How to capitalize the first letter of each word in a string
From the documentation, though IMHO not easy to find:
StringReplace["this is a test", WordBoundary ~~ x_ :> ToUpperCase[x]]
"This Is A Test"
István Zachar highlighted a problem with WordBoundary
that I'm still trying to understand. Nevertheless it seems that one can use:
strAcc = "árv ízt űr őt ük örf úr óg ép";
StringReplace[strAcc, z : (StartOfString | WhitespaceCharacter ~~ _) :> ToUpperCase[z]]
"Árv Ízt Űr Őt Ük Örf Úr Óg Ép"
It appears that the PCRE library at least as used by Mathematica does not recognize certain characters as letters. A few examples:
StringReplace[strAcc, z : RegularExpression["(?:\\A|\\s)."] :> ToUpperCase[z]]
StringReplace[strAcc, z : RegularExpression["\\b."] :> ToUpperCase[z]]
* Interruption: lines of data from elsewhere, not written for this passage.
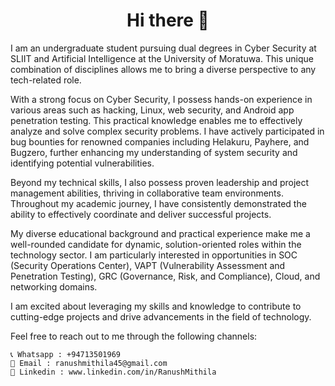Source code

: <h1 align="center">
 Hi there 👋
 </h1>

I am an undergraduate student pursuing dual degrees in Cyber Security at SLIIT and Artificial Intelligence at the University of Moratuwa. This unique combination of disciplines allows me to bring a diverse perspective to any tech-related role.

With a strong focus on Cyber Security, I possess hands-on experience in various areas such as hacking, Linux, web security, and Android app penetration testing. This practical knowledge enables me to effectively analyze and solve complex security problems. I have actively participated in bug bounties for renowned companies including Helakuru, Payhere, and Bugzero, further enhancing my understanding of system security and identifying potential vulnerabilities.

Beyond my technical skills, I also possess proven leadership and project management abilities, thriving in collaborative team environments. Throughout my academic journey, I have consistently demonstrated the ability to effectively coordinate and deliver successful projects.

My diverse educational background and practical experience make me a well-rounded candidate for dynamic, solution-oriented roles within the technology sector. I am particularly interested in opportunities in SOC (Security Operations Center), VAPT (Vulnerability Assessment and Penetration Testing), GRC (Governance, Risk, and Compliance), Cloud, and networking domains.

I am excited about leveraging my skills and knowledge to contribute to cutting-edge projects and drive advancements in the field of technology.

Feel free to reach out to me through the following channels:

    📞 Whatsapp : +94713501969
    📧 Email : ranushmithila45@gmail.com
    💼 Linkedin : www.linkedin.com/in/RanushMithila
<!--
**RanushMithila/RanushMithila** is a ✨ _special_ ✨ repository because its `README.md` (this file) appears on your GitHub profile.

Here are some ideas to get you started:

- 🔭 I’m currently working on ...

- 👯 I’m looking to collaborate on ...
- 🤔 I’m looking for help with ...
- 💬 Ask me about ...
- 📫 How to reach me: ...
- 😄 Pronouns: ...
- ⚡ Fun fact: ...
-->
"Árv Ízt Űr Őt Ük Örf Úr Óg Ép" "Árv Ízt űR őT Ük Örf Úr Óg Ép" (* note odd handling *)
StringCases["abcőű", RegularExpression["\\w"]]
{"a", "b", "c"} (* ő and ű missing *)
Actually, WordBoundary
won't always work correctly (see this thread):
str = "the lazy dog jumped over the quick brown fox.";
strAcc = "árv ízt űr őt ük örf úr óg ép";
StringReplace[str, WordBoundary ~~ x_ :> ToUpperCase[x]]
StringReplace[strAcc, WordBoundary ~~ x_ :> ToUpperCase[x]]
"The Lazy Dog Jumped Over The Quick Brown Fox." "Árv Ízt űR őT Ük Örf Úr Óg Ép" (* note ű,ő instead of Ű,Ő *)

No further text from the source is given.